Nonexponential fidelity decay in isolated interacting quantum systems
E. J. Torres-Herrera, Lea F. Santos

TL;DR
This paper investigates nonexponential fidelity decay in isolated quantum systems, identifying Gaussian, Bessel, and cosine squared decay behaviors under different conditions, revealing complex dynamics beyond typical exponential decay.
Contribution
It characterizes three distinct nonexponential decay scenarios in finite quantum systems, linking them to specific physical conditions and types of perturbations.
Findings
Gaussian decay in strongly perturbed two-body systems
Bessel decay associated with sparse random matrices
Cosine squared decay from local perturbations and energy-time uncertainty
Abstract
We study isolated finite interacting quantum systems after an instantaneous perturbation and show three scenarios in which the probability for finding the initial state later in time (fidelity) decays nonexponentially, often all the way to saturation.
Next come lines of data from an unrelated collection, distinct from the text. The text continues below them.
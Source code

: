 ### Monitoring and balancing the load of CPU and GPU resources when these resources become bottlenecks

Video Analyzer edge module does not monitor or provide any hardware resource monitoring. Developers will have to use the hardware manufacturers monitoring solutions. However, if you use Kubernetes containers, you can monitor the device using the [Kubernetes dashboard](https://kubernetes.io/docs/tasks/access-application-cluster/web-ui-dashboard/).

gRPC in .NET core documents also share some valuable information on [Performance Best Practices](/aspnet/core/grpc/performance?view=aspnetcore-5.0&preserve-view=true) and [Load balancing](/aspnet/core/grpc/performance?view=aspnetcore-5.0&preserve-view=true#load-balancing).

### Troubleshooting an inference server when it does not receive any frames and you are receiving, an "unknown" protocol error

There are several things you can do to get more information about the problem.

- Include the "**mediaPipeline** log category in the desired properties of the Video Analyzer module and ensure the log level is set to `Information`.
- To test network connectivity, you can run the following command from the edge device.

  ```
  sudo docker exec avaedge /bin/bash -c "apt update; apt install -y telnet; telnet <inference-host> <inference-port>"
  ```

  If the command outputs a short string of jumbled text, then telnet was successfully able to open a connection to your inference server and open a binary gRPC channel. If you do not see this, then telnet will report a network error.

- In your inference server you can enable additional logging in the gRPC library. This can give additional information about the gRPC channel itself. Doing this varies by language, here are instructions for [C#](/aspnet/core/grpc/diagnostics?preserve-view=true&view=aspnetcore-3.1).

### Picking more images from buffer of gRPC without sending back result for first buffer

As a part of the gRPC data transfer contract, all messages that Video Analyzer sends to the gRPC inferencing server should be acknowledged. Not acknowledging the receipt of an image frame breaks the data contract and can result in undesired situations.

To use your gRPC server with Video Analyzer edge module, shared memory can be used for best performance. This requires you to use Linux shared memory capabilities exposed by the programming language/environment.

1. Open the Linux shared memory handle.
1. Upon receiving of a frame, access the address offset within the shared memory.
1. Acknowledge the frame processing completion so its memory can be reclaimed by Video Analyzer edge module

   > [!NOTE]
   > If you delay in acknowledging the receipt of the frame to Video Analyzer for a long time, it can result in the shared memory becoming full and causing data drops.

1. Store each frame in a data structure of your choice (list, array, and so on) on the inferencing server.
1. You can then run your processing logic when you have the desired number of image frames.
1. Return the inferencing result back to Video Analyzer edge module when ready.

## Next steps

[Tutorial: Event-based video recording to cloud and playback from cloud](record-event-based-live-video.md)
The decays analyzed involve Gaussian, Bessel of the first kind, and cosine squared functions. The Gaussian behavior emerges in systems with two-body interactions in the limit of strong perturbation. The Bessel function, associated with the evolution under full random matrices, is obtained with surprisingly sparse random matrices. The cosine squared behavior, established by the energy-time uncertainty relation, is approached after a local perturbation in space.